This is a standard question I get while we talk about AI projects. Recently I was delivering a seminar and I got the question even from IT company owners.
If you ask such question to any Data Scientist or Machine Learning Engineer they would try to respond the question based on few key areas:-
We can start by asking ourselves some questions like:-
Do you have data? How much data do you have? Do you already collect the data needed?
How is the quality of data? Does it need cleaning efforts?
Do you want to use a precise type of algorithms? How are you going to use the system?
What is the latency criteria and will you be going for real time training or does your data keep changing for your algorithms?
What level of accuracy are you satisfied with? 70–80% accuracy would be good enough?
These questions would help you understand your current state of Digital Systems.
I would elaborate one example, as an answer you come to know that the data which your existing systems collect does not have items which you want to measure or which can be valuable to your AI system-then for you first step would be to start collecting the data and then may be after few months you have sizeable data to start actual AI work.
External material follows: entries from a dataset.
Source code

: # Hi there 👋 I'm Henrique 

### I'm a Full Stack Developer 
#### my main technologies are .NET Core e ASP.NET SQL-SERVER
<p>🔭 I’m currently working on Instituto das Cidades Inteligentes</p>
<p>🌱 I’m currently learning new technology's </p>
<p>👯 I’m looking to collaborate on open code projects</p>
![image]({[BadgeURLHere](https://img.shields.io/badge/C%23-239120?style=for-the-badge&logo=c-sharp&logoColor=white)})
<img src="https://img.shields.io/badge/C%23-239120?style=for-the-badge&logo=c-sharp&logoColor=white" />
Following is a typical Data Science project life cycle:-
AI project life cycle (Source:- https://docs.microsoft.com/en-us/azure/machine-learning/team-data-science-process/overview)
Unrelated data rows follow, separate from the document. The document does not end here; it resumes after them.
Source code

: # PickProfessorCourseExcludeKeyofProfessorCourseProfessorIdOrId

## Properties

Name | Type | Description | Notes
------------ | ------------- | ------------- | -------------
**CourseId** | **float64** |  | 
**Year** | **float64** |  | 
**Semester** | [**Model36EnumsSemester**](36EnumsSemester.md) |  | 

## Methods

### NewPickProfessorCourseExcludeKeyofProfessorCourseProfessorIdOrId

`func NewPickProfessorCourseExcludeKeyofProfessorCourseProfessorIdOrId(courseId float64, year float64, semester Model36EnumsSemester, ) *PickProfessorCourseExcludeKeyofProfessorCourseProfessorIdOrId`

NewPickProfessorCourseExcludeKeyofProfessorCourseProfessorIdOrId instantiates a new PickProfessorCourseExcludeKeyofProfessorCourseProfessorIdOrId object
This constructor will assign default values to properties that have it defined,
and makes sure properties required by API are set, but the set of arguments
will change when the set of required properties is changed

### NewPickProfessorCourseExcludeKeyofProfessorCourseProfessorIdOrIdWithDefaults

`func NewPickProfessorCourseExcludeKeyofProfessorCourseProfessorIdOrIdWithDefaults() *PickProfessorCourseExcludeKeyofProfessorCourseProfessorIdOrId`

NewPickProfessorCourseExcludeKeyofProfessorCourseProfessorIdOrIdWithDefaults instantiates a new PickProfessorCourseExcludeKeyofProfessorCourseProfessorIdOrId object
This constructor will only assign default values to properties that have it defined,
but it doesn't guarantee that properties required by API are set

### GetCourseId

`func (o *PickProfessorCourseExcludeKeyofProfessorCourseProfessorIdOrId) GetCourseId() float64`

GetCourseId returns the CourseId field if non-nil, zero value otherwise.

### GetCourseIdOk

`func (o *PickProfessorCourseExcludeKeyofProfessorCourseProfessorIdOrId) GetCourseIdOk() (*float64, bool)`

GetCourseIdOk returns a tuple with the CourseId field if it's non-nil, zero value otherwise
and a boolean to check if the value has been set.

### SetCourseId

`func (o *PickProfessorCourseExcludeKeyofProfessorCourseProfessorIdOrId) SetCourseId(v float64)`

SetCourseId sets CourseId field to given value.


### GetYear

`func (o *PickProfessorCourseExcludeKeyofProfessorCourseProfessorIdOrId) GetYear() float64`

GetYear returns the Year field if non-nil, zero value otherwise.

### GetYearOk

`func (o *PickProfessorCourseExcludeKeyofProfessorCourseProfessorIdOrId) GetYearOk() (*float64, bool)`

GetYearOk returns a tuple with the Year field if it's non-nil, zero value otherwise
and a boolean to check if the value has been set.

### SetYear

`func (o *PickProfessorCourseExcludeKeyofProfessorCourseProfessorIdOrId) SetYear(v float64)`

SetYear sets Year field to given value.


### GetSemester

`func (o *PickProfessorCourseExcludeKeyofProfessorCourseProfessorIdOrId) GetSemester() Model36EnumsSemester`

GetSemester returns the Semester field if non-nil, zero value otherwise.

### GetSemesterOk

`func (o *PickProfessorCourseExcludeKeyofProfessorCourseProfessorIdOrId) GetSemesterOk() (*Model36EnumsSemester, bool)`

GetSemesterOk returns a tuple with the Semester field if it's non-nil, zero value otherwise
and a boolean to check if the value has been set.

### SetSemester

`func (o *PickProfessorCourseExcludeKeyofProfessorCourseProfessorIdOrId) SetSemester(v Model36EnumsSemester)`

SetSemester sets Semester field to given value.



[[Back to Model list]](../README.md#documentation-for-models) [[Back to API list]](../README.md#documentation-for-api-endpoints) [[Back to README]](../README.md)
Data acquisition and understanding it self is very important step before we get to model training stage.
In a summary, while you have a well defined requirements (this is where most of the time gets consumed in any software development work — sometimes even years …), it can take at least 4–6 months to have a working alpha version.
This is a ballpark estimate for the AI projects and the same thing can not be applied as a rule of thumb. So, as per the use case and exact requirements, project scope, and timeline changes-case on case basis.